Problem details:
Look through the entries below and report every line that has "возрастанию".

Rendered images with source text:
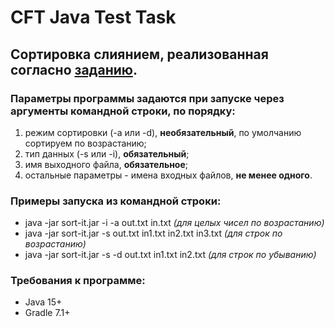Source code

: # CFT Java Test Task
## Сортировка слиянием, реализованная согласно [заданию](https://github.com/neko2a/cft-test-task/tree/master/docs/Java_TestTask.pdf).

### Параметры программы задаются при запуске через аргументы командной строки, по порядку:
1. режим сортировки (-a или -d), __необязательный__, по умолчанию сортируем по возрастанию; 
2. тип данных (-s или -i), __обязательный__;
3. имя выходного файла, __обязательное__;
4. остальные параметры - имена входных файлов, __не менее одного__.

### Примеры запуска из командной строки:
* java -jar sort-it.jar -i -a out.txt in.txt _(для целых чисел по возрастанию)_
* java -jar sort-it.jar -s out.txt in1.txt in2.txt in3.txt _(для строк по возрастанию)_
* java -jar sort-it.jar -s -d out.txt in1.txt in2.txt _(для строк по убыванию)_

### Требования к программе:
* Java 15+
* Gradle 7.1+
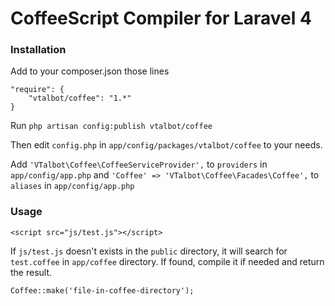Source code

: # CoffeeScript Compiler for Laravel 4

### Installation

Add to your composer.json those lines

    "require": {
        "vtalbot/coffee": "1.*"
    }

Run `php artisan config:publish vtalbot/coffee`

Then edit `config.php` in `app/config/packages/vtalbot/coffee` to your needs.

Add `'VTalbot\Coffee\CoffeeServiceProvider',` to `providers` in `app/config/app.php`
and `'Coffee' => 'VTalbot\Coffee\Facades\Coffee',` to `aliases` in `app/config/app.php`

### Usage

    <script src="js/test.js"></script>

If `js/test.js` doesn't exists in the `public` directory, it will search for `test.coffee` in `app/coffee` directory.
If found, compile it if needed and return the result.

    Coffee::make('file-in-coffee-directory');
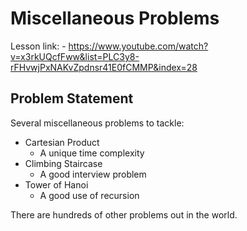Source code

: # Miscellaneous Problems

Lesson link:
    - https://www.youtube.com/watch?v=x3rkUQcfFww&list=PLC3y8-rFHvwjPxNAKvZpdnsr41E0fCMMP&index=28

## Problem Statement

Several miscellaneous problems to tackle:
- Cartesian Product
    - A unique time complexity
- Climbing Staircase
    - A good interview problem
- Tower of Hanoi
    - A good use of recursion

There are hundreds of other problems out in the world.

Task solution:
1. режим сортировки (-a или -d), __необязательный__, по умолчанию сортируем по возрастанию; 
* java -jar sort-it.jar -i -a out.txt in.txt _(для целых чисел по возрастанию)_
* java -jar sort-it.jar -s out.txt in1.txt in2.txt in3.txt _(для строк по возрастанию)_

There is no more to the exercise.